To do:
Except for the pictures, write out all the records that follow exactly.

Given data:
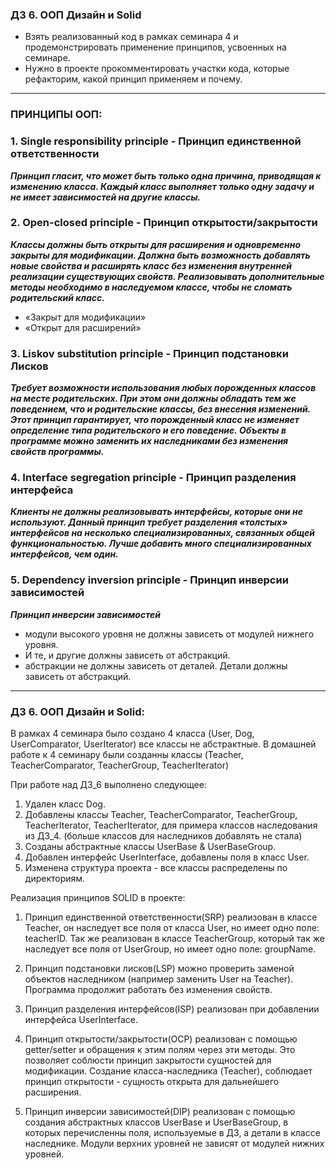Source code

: ### ДЗ 6. ООП Дизайн и Solid

- Взять реализованный код в рамках семинара 4 и продемонстрировать 
применение принципов, усвоенных на семинаре.
- Нужно в проекте прокомментировать участки кода, которые рефакторим, какой принцип применяем и почему.
------------------------------------------------------------------
### ПРИНЦИПЫ ООП: 

### 1. **Single responsibility principle - Принцип единственной ответственности**

***Принцип гласит, что может быть только одна причина, приводящая к изменению класса. 
Каждый класс выполняет только одну задачу  и не имеет зависимостей на другие классы.***

### 2. **Open-closed principle - Принцип открытости/закрытости**

***Классы должны быть открыты для расширения и одновременно закрыты для модификации.
Должна быть возможность добавлять новые свойства и расширять класс без изменения 
внутренней реализации существующих свойств. Реализовывать дополнительные методы необходимо 
в наследуемом классе, чтобы не сломать родительский класс.***
 - «Закрыт для модификации»
 - «Открыт для расширений»

### 3. **Liskov substitution principle - Принцип подстановки Лисков**

***Требует возможности использования любых порожденных классов на месте родительских.
При этом они должны обладать тем же поведением, что и родительские классы, без внесения изменений.
Этот принцип гарантирует, что порожденный класс не изменяет определение типа
родительского и его поведение. Объекты в программе можно заменить их наследниками без изменения свойств программы.***

### 4. **Interface segregation principle - Принцип разделения интерфейса**

***Клиенты не должны реализовывать интерфейсы, которые они не используют.
Данный принцип требует разделения «толстых» интерфейсов на несколько специализированных, связанных общей функциональностью. 
Лучше добавить много специализированных интерфейсов, чем один.***

### 5. **Dependency inversion principle - Принцип инверсии зависимостей**

***Принцип инверсии зависимостей***
- модули высокого уровня не должны зависеть от модулей нижнего уровня. 
- И те, и другие должны зависеть от абстракций.
- абстракции не должны зависеть от деталей.
  Детали должны зависеть от абстракций.

-----------------------------------------------------------------------------
### ДЗ 6. ООП Дизайн и Solid:

В рамках 4 семинара было создано 4 класса (User, Dog, UserComparator, UserIterator) все классы не абстрактные.
В домашней работе к 4 семинару были созданны классы (Teacher, TeacherComparator, TeacherGroup, TeacherIterator)

При работе над ДЗ_6 выполнено следующее: 

1. Удален класс Dog.
2. Добавлены классы Teacher, TeacherComparator, TeacherGroup, TeacherIterator, TeacherIterator, 
для примера классов наследования из ДЗ_4. (больше классов для наследников добавлять не стала)
2. Созданы абстрактные классы UserBase & UserBaseGroup.
2. Добавлен интерфейс UserInterface, добавлены поля в класс User.
3. Изменена структура проекта - все классы распределены по директориям.


Реализация принципов SOLID в проекте:
1. Принцип единственной ответственности(SRP) реализован в классe Teacher, он наследует все 
поля от класса User, но имеет одно поле: teacherID. Так же реализован в классе TeacherGroup, который 
так же наследует все поля от UserGroup, но имеет одно поле: groupName.

2. Принцип подстановки лисков(LSP) можно проверить заменой объектов наследником 
(например заменить User на Teacher). Программа продолжит работать без изменения свойств.

3. Принцип разделения интерфейсов(ISP) реализован при добавлении интерфейса UserInterface.

4. Принцип открытости/закрытости(OCP) реализован с помощью getter/setter 
и обращения к этим полям через эти методы. Это позволяет соблюсти принцип закрытости 
сущностей для модификации. Создание класса-наследника (Teacher), соблюдает принцип открытости - 
сущность открыта для дальнейшего расширения.

5. Принцип инверсии зависимостей(DIP) реализован с помощью создания абстрактных классов UserBase
и UserBaseGroup, в которых перечисленны поля, используемые в ДЗ, а детали в классе наследнике.
Модули верхних уровней не зависят от модулей нижних уровней.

Solution for this problem:
Source code

: ### ДЗ 6. ООП Дизайн и Solid

- Взять реализованный код в рамках семинара 4 и продемонстрировать 
применение принципов, усвоенных на семинаре.
- Нужно в проекте прокомментировать участки кода, которые рефакторим, какой принцип применяем и почему.
------------------------------------------------------------------
### ПРИНЦИПЫ ООП: 

### 1. **Single responsibility principle - Принцип единственной ответственности**

***Принцип гласит, что может быть только одна причина, приводящая к изменению класса. 
Каждый класс выполняет только одну задачу  и не имеет зависимостей на другие классы.***

### 2. **Open-closed principle - Принцип открытости/закрытости**

***Классы должны быть открыты для расширения и одновременно закрыты для модификации.
Должна быть возможность добавлять новые свойства и расширять класс без изменения 
внутренней реализации существующих свойств. Реализовывать дополнительные методы необходимо 
в наследуемом классе, чтобы не сломать родительский класс.***
 - «Закрыт для модификации»
 - «Открыт для расширений»

### 3. **Liskov substitution principle - Принцип подстановки Лисков**

***Требует возможности использования любых порожденных классов на месте родительских.
При этом они должны обладать тем же поведением, что и родительские классы, без внесения изменений.
Этот принцип гарантирует, что порожденный класс не изменяет определение типа
родительского и его поведение. Объекты в программе можно заменить их наследниками без изменения свойств программы.***

### 4. **Interface segregation principle - Принцип разделения интерфейса**

***Клиенты не должны реализовывать интерфейсы, которые они не используют.
Данный принцип требует разделения «толстых» интерфейсов на несколько специализированных, связанных общей функциональностью. 
Лучше добавить много специализированных интерфейсов, чем один.***

### 5. **Dependency inversion principle - Принцип инверсии зависимостей**

***Принцип инверсии зависимостей***
- модули высокого уровня не должны зависеть от модулей нижнего уровня. 
- И те, и другие должны зависеть от абстракций.
- абстракции не должны зависеть от деталей.
  Детали должны зависеть от абстракций.

-----------------------------------------------------------------------------
### ДЗ 6. ООП Дизайн и Solid:

В рамках 4 семинара было создано 4 класса (User, Dog, UserComparator, UserIterator) все классы не абстрактные.
В домашней работе к 4 семинару были созданны классы (Teacher, TeacherComparator, TeacherGroup, TeacherIterator)

При работе над ДЗ_6 выполнено следующее: 

1. Удален класс Dog.
2. Добавлены классы Teacher, TeacherComparator, TeacherGroup, TeacherIterator, TeacherIterator, 
для примера классов наследования из ДЗ_4. (больше классов для наследников добавлять не стала)
2. Созданы абстрактные классы UserBase & UserBaseGroup.
2. Добавлен интерфейс UserInterface, добавлены поля в класс User.
3. Изменена структура проекта - все классы распределены по директориям.


Реализация принципов SOLID в проекте:
1. Принцип единственной ответственности(SRP) реализован в классe Teacher, он наследует все 
поля от класса User, но имеет одно поле: teacherID. Так же реализован в классе TeacherGroup, который 
так же наследует все поля от UserGroup, но имеет одно поле: groupName.

2. Принцип подстановки лисков(LSP) можно проверить заменой объектов наследником 
(например заменить User на Teacher). Программа продолжит работать без изменения свойств.

3. Принцип разделения интерфейсов(ISP) реализован при добавлении интерфейса UserInterface.

4. Принцип открытости/закрытости(OCP) реализован с помощью getter/setter 
и обращения к этим полям через эти методы. Это позволяет соблюсти принцип закрытости 
сущностей для модификации. Создание класса-наследника (Teacher), соблюдает принцип открытости - 
сущность открыта для дальнейшего расширения.

5. Принцип инверсии зависимостей(DIP) реализован с помощью создания абстрактных классов UserBase
и UserBaseGroup, в которых перечисленны поля, используемые в ДЗ, а детали в классе наследнике.
Модули верхних уровней не зависят от модулей нижних уровней.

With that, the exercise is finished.